** What you need to do **
Every entry below is to be copied exactly, with nothing omitted.

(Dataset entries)
┌────────

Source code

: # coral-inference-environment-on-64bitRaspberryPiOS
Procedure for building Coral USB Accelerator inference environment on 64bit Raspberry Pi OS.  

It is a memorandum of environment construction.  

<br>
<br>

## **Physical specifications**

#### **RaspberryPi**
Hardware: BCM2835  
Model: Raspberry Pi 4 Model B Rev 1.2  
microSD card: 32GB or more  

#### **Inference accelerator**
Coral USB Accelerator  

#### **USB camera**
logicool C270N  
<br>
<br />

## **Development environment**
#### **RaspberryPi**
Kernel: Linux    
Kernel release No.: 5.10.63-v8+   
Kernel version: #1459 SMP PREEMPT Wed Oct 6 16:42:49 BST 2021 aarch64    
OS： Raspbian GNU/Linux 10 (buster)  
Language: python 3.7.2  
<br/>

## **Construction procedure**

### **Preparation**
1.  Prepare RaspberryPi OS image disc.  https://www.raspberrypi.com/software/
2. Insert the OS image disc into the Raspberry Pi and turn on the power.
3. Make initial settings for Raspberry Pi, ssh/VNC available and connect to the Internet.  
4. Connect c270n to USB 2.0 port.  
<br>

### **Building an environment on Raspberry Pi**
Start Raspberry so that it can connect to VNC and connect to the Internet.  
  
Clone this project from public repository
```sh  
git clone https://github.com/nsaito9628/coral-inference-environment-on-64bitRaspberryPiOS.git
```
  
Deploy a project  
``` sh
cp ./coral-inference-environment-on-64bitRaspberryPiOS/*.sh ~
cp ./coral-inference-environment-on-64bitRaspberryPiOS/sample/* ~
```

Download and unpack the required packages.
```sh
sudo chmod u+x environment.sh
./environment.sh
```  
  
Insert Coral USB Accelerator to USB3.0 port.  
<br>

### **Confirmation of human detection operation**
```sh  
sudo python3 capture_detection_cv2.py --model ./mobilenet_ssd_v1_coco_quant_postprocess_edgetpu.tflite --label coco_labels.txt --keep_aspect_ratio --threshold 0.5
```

└────────

** Reply to the exercise **
Source code

: # coral-inference-environment-on-64bitRaspberryPiOS
Procedure for building Coral USB Accelerator inference environment on 64bit Raspberry Pi OS.  

It is a memorandum of environment construction.  

<br>
<br>

## **Physical specifications**

#### **RaspberryPi**
Hardware: BCM2835  
Model: Raspberry Pi 4 Model B Rev 1.2  
microSD card: 32GB or more  

#### **Inference accelerator**
Coral USB Accelerator  

#### **USB camera**
logicool C270N  
<br>
<br />

## **Development environment**
#### **RaspberryPi**
Kernel: Linux    
Kernel release No.: 5.10.63-v8+   
Kernel version: #1459 SMP PREEMPT Wed Oct 6 16:42:49 BST 2021 aarch64    
OS： Raspbian GNU/Linux 10 (buster)  
Language: python 3.7.2  
<br/>

## **Construction procedure**

### **Preparation**
1.  Prepare RaspberryPi OS image disc.  https://www.raspberrypi.com/software/
2. Insert the OS image disc into the Raspberry Pi and turn on the power.
3. Make initial settings for Raspberry Pi, ssh/VNC available and connect to the Internet.  
4. Connect c270n to USB 2.0 port.  
<br>

### **Building an environment on Raspberry Pi**
Start Raspberry so that it can connect to VNC and connect to the Internet.  
  
Clone this project from public repository
```sh  
git clone https://github.com/nsaito9628/coral-inference-environment-on-64bitRaspberryPiOS.git
```
  
Deploy a project  
``` sh
cp ./coral-inference-environment-on-64bitRaspberryPiOS/*.sh ~
cp ./coral-inference-environment-on-64bitRaspberryPiOS/sample/* ~
```

Download and unpack the required packages.
```sh
sudo chmod u+x environment.sh
./environment.sh
```  
  
Insert Coral USB Accelerator to USB3.0 port.  
<br>

### **Confirmation of human detection operation**
```sh  
sudo python3 capture_detection_cv2.py --model ./mobilenet_ssd_v1_coco_quant_postprocess_edgetpu.tflite --label coco_labels.txt --keep_aspect_ratio --threshold 0.5
```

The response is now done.